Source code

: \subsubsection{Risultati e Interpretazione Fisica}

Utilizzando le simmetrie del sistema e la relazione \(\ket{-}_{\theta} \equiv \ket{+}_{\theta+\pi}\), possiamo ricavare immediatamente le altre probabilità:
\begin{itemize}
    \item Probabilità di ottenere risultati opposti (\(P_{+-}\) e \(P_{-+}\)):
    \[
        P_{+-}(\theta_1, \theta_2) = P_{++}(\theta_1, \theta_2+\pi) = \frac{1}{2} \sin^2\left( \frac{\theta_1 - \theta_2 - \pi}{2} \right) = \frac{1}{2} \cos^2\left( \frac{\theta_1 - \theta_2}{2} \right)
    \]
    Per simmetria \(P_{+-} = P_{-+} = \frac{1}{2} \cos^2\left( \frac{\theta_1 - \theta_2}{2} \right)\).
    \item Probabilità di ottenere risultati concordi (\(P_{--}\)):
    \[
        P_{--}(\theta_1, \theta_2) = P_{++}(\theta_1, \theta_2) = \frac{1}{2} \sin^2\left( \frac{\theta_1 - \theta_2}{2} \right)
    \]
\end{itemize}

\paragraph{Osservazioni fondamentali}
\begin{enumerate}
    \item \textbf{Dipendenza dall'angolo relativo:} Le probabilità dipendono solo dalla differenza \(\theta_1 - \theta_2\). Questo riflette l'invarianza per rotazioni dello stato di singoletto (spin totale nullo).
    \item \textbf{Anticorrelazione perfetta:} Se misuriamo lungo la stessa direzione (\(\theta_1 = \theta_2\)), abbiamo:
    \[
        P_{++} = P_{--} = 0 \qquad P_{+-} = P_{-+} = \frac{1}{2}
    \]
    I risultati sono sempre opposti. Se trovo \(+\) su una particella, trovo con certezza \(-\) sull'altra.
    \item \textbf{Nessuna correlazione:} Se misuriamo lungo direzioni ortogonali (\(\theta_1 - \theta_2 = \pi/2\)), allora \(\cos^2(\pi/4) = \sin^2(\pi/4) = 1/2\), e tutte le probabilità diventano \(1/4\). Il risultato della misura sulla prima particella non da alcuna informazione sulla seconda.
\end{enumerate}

####################

• WORK INSTRUCTION:
The data above is to be given again, with every line exact.

• EXERCISE RESPONSE:
Source code

: \subsubsection{Risultati e Interpretazione Fisica}

Utilizzando le simmetrie del sistema e la relazione \(\ket{-}_{\theta} \equiv \ket{+}_{\theta+\pi}\), possiamo ricavare immediatamente le altre probabilità:
\begin{itemize}
    \item Probabilità di ottenere risultati opposti (\(P_{+-}\) e \(P_{-+}\)):
    \[
        P_{+-}(\theta_1, \theta_2) = P_{++}(\theta_1, \theta_2+\pi) = \frac{1}{2} \sin^2\left( \frac{\theta_1 - \theta_2 - \pi}{2} \right) = \frac{1}{2} \cos^2\left( \frac{\theta_1 - \theta_2}{2} \right)
    \]
    Per simmetria \(P_{+-} = P_{-+} = \frac{1}{2} \cos^2\left( \frac{\theta_1 - \theta_2}{2} \right)\).
    \item Probabilità di ottenere risultati concordi (\(P_{--}\)):
    \[
        P_{--}(\theta_1, \theta_2) = P_{++}(\theta_1, \theta_2) = \frac{1}{2} \sin^2\left( \frac{\theta_1 - \theta_2}{2} \right)
    \]
\end{itemize}

\paragraph{Osservazioni fondamentali}
\begin{enumerate}
    \item \textbf{Dipendenza dall'angolo relativo:} Le probabilità dipendono solo dalla differenza \(\theta_1 - \theta_2\). Questo riflette l'invarianza per rotazioni dello stato di singoletto (spin totale nullo).
    \item \textbf{Anticorrelazione perfetta:} Se misuriamo lungo la stessa direzione (\(\theta_1 = \theta_2\)), abbiamo:
    \[
        P_{++} = P_{--} = 0 \qquad P_{+-} = P_{-+} = \frac{1}{2}
    \]
    I risultati sono sempre opposti. Se trovo \(+\) su una particella, trovo con certezza \(-\) sull'altra.
    \item \textbf{Nessuna correlazione:} Se misuriamo lungo direzioni ortogonali (\(\theta_1 - \theta_2 = \pi/2\)), allora \(\cos^2(\pi/4) = \sin^2(\pi/4) = 1/2\), e tutte le probabilità diventano \(1/4\). Il risultato della misura sulla prima particella non da alcuna informazione sulla seconda.
\end{enumerate}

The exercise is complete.